There are no direct penalties for breaching the Convention. However, a bad report can have a negative effect on a country's application to join the Council of Europe, which sets down human rights as a condition of entry.
The chairman of the session, Peter Burns of Canada, begins each
day by declaring that no one is on trial. It is basically an exchange of information. There are no prosecutors or defense lawyers.
Representatives of the NGO groups are in the room to monitor what goes on but they are not permitted to intervene or ask questions. There are no witnesses giving evidence of beatings in a police cell or of other mistreatment. The hearings are quiet and polite. The government representatives make statements about what they are doing to implement the UN Convention and then answer questions from the panel of experts. The experts questioning Azerbaijan, Uzbekistan, and Kyrgyzstan this week come from across the world, including Russia, China, Denmark, and Slovenia.
Azerbaijan was represented at this week's hearing by the deputy prosecutor general, Fikret Mamedov, assisted by representatives of the Justice, Interior and Security ministries. As he explained, the 1995 Azerbaijani Constitution prohibits torture and humiliating treatment. It is also a criminal offense for investigators to force witnesses or an accused person to give false testimony. But Mamedov was told that despite all these provisions, international organizations continue to receive persistent allegations that law enforcement officials in Azerbaijan have engaged in torture and ill-treatment. Mamedov was asked why the current criminal code does not explicitly make torture a criminal offense, although individual articles do outlaw "various forms of mistreatment."
Other questions put to the deputy prosecutor general indicate the sort of things which arouse the suspicions of the UN committee. Some panel members said they were uneasy about what happens when a person is placed in pre-trial detention. The panel says that in Azerbaijan, there is no requirement for a person to be brought promptly before a judge or another judicial officer. There are reports of cases in which an individual has had to wait days or even weeks before being brought before a judge.
Other reports claim that some suspects have not been allowed to consult a lawyer until he has been brought before a judge -- even though the constitution allows a suspect prompt access to a lawyer of his own choice. An Amnesty International report gives several examples of people who claim their constitutional rights were not respected when they were arrested. The report identifies a number of people who claim to have been beaten or suffered other mistreatment.
In Azerbaijan's case, the panel of experts also asked several
questions about what happens when a judge suspects that some of the evidence was obtained by beating the accused. It is against Azerbaijani law for a court to accept such evidence. But how does a judge react when that is the only evidence and without it the case will collapse?
Questions like these are directed not only against Azerbaijan,
Uzbekistan, and Kyrgyzstan. The hearings on the situation in Finland , for instance, focused partly on its refusal to pass a law specifically banning the use in court of a statement made under physical pressure. In practice, Finnish courts do not accept such statements, but it is not expressed in law. In another hearing Austria was asked questions about the supervision and control of the police. Malta was asked about reports of mistreatment of prisoners.
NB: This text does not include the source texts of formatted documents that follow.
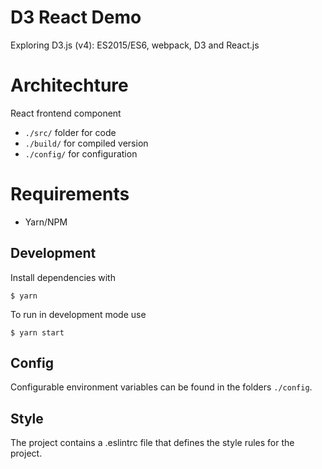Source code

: D3 React Demo
==============

Exploring D3.js (v4): ES2015/ES6, webpack, D3 and React.js


# Architechture
React frontend component

- `./src/` 	folder for code 
- `./build/` 	for compiled version
- `./config/` for configuration

# Requirements
- Yarn/NPM

## Development

Install dependencies with

```
$ yarn
```

To run in development mode use
```
$ yarn start
```
## Config
Configurable environment variables can be found in the folders `./config`.

## Style
The project contains a .eslintrc file that defines the style rules for the project.
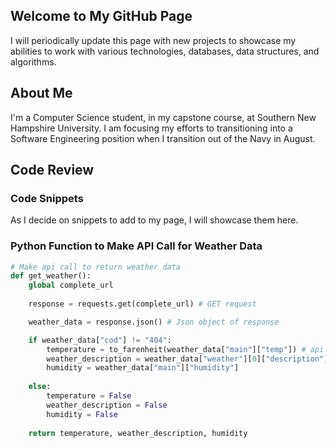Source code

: ## Welcome to My GitHub Page

I will periodically update this page with new projects to showcase my abilities to work with various technologies, databases, data structures, and algorithms.

## About Me

I'm a Computer Science student, in my capstone course, at Southern New Hampshire University. I am focusing my efforts to transitioning into a Software Engineering position when I transition out of the Navy in August.

## Code Review

### Code Snippets

As I decide on snippets to add to my page, I will showcase them here.

### Python Function to Make API Call for Weather Data

```python
# Make api call to return weather data
def get_weather():
    global complete_url
    
    response = requests.get(complete_url) # GET request

    weather_data = response.json() # Json object of response

    if weather_data["cod"] != "404":
        temperature = to_farenheit(weather_data["main"]["temp"]) # api response in kelvin
        weather_description = weather_data["weather"][0]["description"]
	    humidity = weather_data["main"]["humidity"]
		
	else:
		temperature = False
		weather_description = False
		humidity = False
        
    return temperature, weather_description, humidity
```

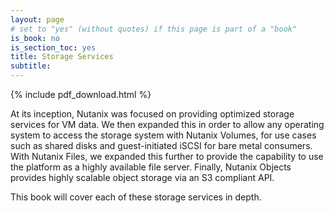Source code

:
 ```yaml
---
layout: page
# set to "yes" (without quotes) if this page is part of a "book"
is_book: no
is_section_toc: yes
title: Storage Services
subtitle:
---
```


{% include pdf_download.html %}

At its inception, Nutanix was focused on providing optimized storage services for VM data. We then expanded this in order to allow any operating system to access the storage system with Nutanix Volumes, for use cases such as shared disks and guest-initiated iSCSI for bare metal consumers. With Nutanix Files, we expanded this further to provide the capability to use the platform as a highly available file server. Finally, Nutanix Objects provides highly scalable object storage via an S3 compliant API.

This book will cover each of these storage services in depth.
Uzbekistan and Kyrgyzstan will be asked different questions when their turn comes to meet the panel but the overall procedures will be the same. The chairman of the investigating panel, Peter Marshall, says the goal is not to put individual countries on trial. The purpose is to help governments meet the commitments they accepted when they signed the Convention against torture and other forms of cruel and inhuman treatment. In turn, that helps strengthen democracy and the rights of the individual citizen.